**Records drawn from a dataset:**
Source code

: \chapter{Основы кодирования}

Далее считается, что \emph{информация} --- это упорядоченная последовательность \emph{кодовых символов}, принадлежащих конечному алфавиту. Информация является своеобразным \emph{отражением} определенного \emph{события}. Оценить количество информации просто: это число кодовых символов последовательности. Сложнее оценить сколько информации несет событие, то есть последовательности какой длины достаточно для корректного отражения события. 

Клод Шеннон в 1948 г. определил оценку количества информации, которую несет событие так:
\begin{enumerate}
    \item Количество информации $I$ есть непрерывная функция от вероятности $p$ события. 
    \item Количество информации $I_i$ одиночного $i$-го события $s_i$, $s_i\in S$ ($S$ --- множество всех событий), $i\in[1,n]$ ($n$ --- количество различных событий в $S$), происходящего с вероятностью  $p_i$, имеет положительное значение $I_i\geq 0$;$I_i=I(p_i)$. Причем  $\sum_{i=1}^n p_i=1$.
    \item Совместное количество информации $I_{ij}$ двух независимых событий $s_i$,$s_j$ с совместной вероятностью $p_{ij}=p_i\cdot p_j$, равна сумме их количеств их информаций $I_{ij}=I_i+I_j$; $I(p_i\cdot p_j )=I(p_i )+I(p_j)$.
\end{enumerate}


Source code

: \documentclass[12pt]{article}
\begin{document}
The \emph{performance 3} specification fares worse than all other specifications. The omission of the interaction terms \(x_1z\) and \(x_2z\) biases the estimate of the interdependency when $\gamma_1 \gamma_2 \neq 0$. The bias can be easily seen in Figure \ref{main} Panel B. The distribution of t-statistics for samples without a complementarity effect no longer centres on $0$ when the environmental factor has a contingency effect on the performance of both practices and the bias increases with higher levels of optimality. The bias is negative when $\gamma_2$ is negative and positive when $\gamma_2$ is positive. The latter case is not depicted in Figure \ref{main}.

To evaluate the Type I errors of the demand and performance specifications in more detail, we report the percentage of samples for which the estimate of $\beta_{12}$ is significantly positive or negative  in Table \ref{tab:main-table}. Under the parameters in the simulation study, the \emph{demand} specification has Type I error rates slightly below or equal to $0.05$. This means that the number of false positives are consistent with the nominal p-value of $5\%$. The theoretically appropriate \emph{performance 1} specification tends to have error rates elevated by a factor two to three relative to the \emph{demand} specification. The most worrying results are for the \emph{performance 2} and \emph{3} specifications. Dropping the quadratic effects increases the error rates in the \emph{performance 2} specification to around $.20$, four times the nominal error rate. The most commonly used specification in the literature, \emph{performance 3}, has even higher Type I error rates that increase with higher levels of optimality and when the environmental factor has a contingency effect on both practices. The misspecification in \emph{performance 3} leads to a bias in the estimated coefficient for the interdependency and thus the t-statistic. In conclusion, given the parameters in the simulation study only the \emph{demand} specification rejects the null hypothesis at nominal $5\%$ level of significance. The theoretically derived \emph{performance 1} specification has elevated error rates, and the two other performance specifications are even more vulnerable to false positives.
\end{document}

**TASK ITEM:** What you write must match the records above line for line.

**TASK SOLUTION:**
Source code

: \chapter{Основы кодирования}

Далее считается, что \emph{информация} --- это упорядоченная последовательность \emph{кодовых символов}, принадлежащих конечному алфавиту. Информация является своеобразным \emph{отражением} определенного \emph{события}. Оценить количество информации просто: это число кодовых символов последовательности. Сложнее оценить сколько информации несет событие, то есть последовательности какой длины достаточно для корректного отражения события. 

Клод Шеннон в 1948 г. определил оценку количества информации, которую несет событие так:
\begin{enumerate}
    \item Количество информации $I$ есть непрерывная функция от вероятности $p$ события. 
    \item Количество информации $I_i$ одиночного $i$-го события $s_i$, $s_i\in S$ ($S$ --- множество всех событий), $i\in[1,n]$ ($n$ --- количество различных событий в $S$), происходящего с вероятностью  $p_i$, имеет положительное значение $I_i\geq 0$;$I_i=I(p_i)$. Причем  $\sum_{i=1}^n p_i=1$.
    \item Совместное количество информации $I_{ij}$ двух независимых событий $s_i$,$s_j$ с совместной вероятностью $p_{ij}=p_i\cdot p_j$, равна сумме их количеств их информаций $I_{ij}=I_i+I_j$; $I(p_i\cdot p_j )=I(p_i )+I(p_j)$.
\end{enumerate}


Source code

: \documentclass[12pt]{article}
\begin{document}
The \emph{performance 3} specification fares worse than all other specifications. The omission of the interaction terms \(x_1z\) and \(x_2z\) biases the estimate of the interdependency when $\gamma_1 \gamma_2 \neq 0$. The bias can be easily seen in Figure \ref{main} Panel B. The distribution of t-statistics for samples without a complementarity effect no longer centres on $0$ when the environmental factor has a contingency effect on the performance of both practices and the bias increases with higher levels of optimality. The bias is negative when $\gamma_2$ is negative and positive when $\gamma_2$ is positive. The latter case is not depicted in Figure \ref{main}.

To evaluate the Type I errors of the demand and performance specifications in more detail, we report the percentage of samples for which the estimate of $\beta_{12}$ is significantly positive or negative  in Table \ref{tab:main-table}. Under the parameters in the simulation study, the \emph{demand} specification has Type I error rates slightly below or equal to $0.05$. This means that the number of false positives are consistent with the nominal p-value of $5\%$. The theoretically appropriate \emph{performance 1} specification tends to have error rates elevated by a factor two to three relative to the \emph{demand} specification. The most worrying results are for the \emph{performance 2} and \emph{3} specifications. Dropping the quadratic effects increases the error rates in the \emph{performance 2} specification to around $.20$, four times the nominal error rate. The most commonly used specification in the literature, \emph{performance 3}, has even higher Type I error rates that increase with higher levels of optimality and when the environmental factor has a contingency effect on both practices. The misspecification in \emph{performance 3} leads to a bias in the estimated coefficient for the interdependency and thus the t-statistic. In conclusion, given the parameters in the simulation study only the \emph{demand} specification rejects the null hypothesis at nominal $5\%$ level of significance. The theoretically derived \emph{performance 1} specification has elevated error rates, and the two other performance specifications are even more vulnerable to false positives.
\end{document}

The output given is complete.